Carvedilol is a combined alpha(1)- and beta-adrenoceptor antagonist. The ability of carvedilol to antagonize functional effects mediated through myocardial alpha(1)-adrenoceptors has never been investigated. We tested the ability of carvedilol to antagonize the inotropic effect mediated by myocardial alpha(1)-adrenoceptors compared to the antagonism of beta-adrenoceptors. Papillary muscles from rat heart left ventricle were mounted in an organ bath and concentration-response experiments for the inotropic effects of separate alpha(1)- and beta-adrenoceptor stimulation were performed in the absence and presence of carvedilol. Carvedilol antagonized myocardial alpha(1)-adrenoceptors with an inhibition constant (K(i)) of 11.0+/-3.0 nmol/l and the functional experiments were supported by radioligand-binding studies.

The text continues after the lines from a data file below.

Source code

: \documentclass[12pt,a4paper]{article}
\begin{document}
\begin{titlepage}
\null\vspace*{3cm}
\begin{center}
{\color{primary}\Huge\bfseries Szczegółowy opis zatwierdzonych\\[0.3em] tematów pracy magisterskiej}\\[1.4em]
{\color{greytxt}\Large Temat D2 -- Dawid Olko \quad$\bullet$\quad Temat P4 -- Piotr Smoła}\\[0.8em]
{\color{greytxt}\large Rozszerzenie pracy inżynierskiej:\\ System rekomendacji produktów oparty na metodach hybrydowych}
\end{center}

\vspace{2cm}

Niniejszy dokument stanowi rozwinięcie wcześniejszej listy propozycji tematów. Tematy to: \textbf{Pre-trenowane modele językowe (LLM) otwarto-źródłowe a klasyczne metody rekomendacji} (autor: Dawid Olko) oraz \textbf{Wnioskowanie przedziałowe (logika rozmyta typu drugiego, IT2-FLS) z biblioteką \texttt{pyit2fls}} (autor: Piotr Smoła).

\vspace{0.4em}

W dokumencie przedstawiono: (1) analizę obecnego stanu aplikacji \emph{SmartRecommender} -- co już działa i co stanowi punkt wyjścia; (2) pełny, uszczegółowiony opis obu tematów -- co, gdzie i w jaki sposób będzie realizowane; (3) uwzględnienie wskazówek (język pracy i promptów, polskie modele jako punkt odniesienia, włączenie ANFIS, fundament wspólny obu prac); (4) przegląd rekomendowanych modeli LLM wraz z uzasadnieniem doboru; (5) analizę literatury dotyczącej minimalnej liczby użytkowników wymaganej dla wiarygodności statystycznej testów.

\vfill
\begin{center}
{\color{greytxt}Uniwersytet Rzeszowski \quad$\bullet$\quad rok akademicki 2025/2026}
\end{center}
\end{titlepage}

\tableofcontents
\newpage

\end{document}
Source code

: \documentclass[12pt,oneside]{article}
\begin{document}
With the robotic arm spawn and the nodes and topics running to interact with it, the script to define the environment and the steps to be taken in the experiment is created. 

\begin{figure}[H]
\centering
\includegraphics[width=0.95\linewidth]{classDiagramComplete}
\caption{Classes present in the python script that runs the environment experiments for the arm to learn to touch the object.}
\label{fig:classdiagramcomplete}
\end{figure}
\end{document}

Corresponding functional studies on the response to beta-adrenoceptor stimulation revealed a K(i) of 1.2+/-0.35 nmol/l. Thus, carvedilol antagonizes the myocardial alpha(1)-adrenoceptors with a 9-fold lower potency than the beta-adrenoceptors. Antagonism of myocardial alpha(1)-adrenoceptor evoked effects may contribute to clinical effects of carvedilol.